With limited battery storage capacity currently operating on their respective power grids, regulation markets in California, New York, and Texas have in recent years seen battery storage resources freely clear the majority of the capacity they choose to offer in, in a majority of the hours in which they participate. As installed battery storage capacity grows to ultimately eclipse the size of these regulation markets, however, batteries will be forced to compete over roughly static volumes of regulation service to be awarded. Not only will this drive down price as low-cost batteries fight to clear for regulation, but two other possibilities arise: volumes available to any single battery storage resource will decline, as regulation awards are split pro rata to competing batteries, or only those newest, lowest-cost units, able to undercut their competitors on their offer prices, will dominate the market. Nor are batteries the only threat to dilute ancillary service markets. As American energy markets give way to increasing levels of wind, solar, and battery storage driving grid operations, traditional thermal generators may seek to reposition themselves in the energy market of the future. This could include, among other things, a recalibration of these dispatchable resources toward ancillary services, carving further into the earning opportunity for batteries.
The price and dilution issues seen in the regulation market are likely to translate into similar, albeit lower order, effects in the market for other ancillary services such as spinning and non-synchronous reserves. Because these products are generally lower-value and don’t present the same inherent technical advantages for batteries, they may initially show more resiliency to new battery storage additions, but they too are unlikely to present the depth or value to support the levels of BESS projected to enter the market in the coming years.
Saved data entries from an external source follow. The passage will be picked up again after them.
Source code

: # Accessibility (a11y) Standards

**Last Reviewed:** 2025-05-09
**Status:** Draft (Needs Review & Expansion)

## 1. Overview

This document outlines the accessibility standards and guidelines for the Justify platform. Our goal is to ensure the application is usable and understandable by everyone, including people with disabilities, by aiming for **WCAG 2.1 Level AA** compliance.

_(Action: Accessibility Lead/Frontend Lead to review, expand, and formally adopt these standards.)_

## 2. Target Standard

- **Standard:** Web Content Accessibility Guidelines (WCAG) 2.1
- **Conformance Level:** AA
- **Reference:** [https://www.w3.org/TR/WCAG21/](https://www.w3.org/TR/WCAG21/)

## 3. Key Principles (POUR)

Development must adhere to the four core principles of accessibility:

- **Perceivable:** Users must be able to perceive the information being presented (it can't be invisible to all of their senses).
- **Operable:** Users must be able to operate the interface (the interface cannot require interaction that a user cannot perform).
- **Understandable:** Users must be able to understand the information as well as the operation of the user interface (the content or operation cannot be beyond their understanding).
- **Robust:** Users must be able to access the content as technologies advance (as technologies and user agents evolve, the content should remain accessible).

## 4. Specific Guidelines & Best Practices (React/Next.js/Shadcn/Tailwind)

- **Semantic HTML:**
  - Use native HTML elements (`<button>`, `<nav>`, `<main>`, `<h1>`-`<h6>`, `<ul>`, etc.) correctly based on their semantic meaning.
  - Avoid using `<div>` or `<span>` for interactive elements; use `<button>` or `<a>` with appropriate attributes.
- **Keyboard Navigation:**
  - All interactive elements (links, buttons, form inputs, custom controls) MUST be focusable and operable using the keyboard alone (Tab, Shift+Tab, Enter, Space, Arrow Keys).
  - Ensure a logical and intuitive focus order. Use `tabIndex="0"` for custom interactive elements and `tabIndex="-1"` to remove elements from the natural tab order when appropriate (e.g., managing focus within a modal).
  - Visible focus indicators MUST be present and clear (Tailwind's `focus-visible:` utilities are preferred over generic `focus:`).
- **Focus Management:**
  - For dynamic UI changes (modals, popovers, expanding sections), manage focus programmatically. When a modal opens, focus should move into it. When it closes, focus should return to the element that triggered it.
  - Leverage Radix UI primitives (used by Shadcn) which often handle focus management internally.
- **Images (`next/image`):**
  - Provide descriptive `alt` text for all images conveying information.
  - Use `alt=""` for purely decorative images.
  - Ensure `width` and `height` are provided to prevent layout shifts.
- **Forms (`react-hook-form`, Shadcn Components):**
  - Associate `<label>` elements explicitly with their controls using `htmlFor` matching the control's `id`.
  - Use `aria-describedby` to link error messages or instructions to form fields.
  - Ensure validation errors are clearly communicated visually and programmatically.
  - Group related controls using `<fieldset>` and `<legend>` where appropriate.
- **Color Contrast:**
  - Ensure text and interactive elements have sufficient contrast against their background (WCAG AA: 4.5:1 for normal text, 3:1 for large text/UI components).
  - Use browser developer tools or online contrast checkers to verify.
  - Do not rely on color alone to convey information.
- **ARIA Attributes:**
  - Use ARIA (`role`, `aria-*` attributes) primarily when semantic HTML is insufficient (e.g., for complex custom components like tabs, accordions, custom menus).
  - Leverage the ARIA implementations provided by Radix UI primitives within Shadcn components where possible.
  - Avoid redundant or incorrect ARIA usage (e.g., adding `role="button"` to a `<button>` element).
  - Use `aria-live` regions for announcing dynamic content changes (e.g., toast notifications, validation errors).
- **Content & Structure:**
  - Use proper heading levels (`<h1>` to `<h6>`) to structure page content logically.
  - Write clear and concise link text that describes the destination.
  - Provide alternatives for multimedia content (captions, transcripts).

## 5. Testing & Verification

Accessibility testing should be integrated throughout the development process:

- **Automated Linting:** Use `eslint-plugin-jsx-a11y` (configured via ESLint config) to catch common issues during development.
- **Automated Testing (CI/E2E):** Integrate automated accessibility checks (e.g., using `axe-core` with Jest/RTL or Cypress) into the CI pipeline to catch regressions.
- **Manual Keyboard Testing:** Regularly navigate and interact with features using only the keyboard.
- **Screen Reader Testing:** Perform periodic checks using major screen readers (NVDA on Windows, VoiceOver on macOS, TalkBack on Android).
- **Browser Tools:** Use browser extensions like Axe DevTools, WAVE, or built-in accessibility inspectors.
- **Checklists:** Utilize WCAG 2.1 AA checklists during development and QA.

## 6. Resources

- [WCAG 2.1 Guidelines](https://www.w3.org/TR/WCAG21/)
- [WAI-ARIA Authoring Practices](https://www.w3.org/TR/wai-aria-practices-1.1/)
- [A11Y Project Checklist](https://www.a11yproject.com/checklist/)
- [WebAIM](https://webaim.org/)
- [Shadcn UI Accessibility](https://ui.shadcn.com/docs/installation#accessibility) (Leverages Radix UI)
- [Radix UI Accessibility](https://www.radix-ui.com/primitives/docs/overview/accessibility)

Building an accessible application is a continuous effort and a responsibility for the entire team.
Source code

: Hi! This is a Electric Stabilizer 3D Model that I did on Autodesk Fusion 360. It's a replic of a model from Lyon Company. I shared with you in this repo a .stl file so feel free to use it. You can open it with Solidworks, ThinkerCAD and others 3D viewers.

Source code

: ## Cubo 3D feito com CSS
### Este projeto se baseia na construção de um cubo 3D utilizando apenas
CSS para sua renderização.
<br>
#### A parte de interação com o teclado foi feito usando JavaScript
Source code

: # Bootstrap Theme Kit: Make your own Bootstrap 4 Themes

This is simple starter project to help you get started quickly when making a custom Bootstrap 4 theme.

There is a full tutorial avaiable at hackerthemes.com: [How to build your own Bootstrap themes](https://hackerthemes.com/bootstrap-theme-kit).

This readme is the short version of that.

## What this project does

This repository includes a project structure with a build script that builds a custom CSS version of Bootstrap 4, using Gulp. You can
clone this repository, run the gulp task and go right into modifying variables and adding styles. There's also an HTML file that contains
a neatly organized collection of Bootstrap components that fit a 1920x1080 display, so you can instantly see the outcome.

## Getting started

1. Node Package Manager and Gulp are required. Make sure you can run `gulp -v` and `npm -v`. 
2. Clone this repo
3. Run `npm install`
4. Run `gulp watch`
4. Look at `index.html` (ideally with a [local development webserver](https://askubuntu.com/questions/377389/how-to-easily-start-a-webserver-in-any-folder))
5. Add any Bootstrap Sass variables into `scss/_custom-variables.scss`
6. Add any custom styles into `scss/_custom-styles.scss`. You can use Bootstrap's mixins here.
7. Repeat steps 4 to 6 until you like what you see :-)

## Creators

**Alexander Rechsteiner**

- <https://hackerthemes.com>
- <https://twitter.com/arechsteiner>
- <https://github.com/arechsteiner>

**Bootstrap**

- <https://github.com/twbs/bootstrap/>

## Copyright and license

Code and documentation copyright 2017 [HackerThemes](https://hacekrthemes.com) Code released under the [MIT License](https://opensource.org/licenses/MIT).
By way of example, for a battery entering service in 2021 in the California ISO, PA Consulting projects a decline in ancillary service revenues from over $70/kW-year in 2021, to just over $10/kW-year by 2027, as California’s regulation and spinning reserve markets become increasingly saturated with new battery storage.
With little indication that ancillary service volume requirements will significantly increase in response to higher levels of intermittent generation and over 3,000 MW of new battery storage capacity projected to enter service in the U.S. by 2022, battery energy storage investors would be wise to properly calibrate expectations of future earnings in the ancillary service markets, instead focusing on state policy support, intraday pricing differentials, and opportunities presented by the changing resource mix.
Correction: An earlier version of this story had an incorrect amount for the battery energy storage systems that are either online or in the interconnection queue in PJM. It is 3,900 MW.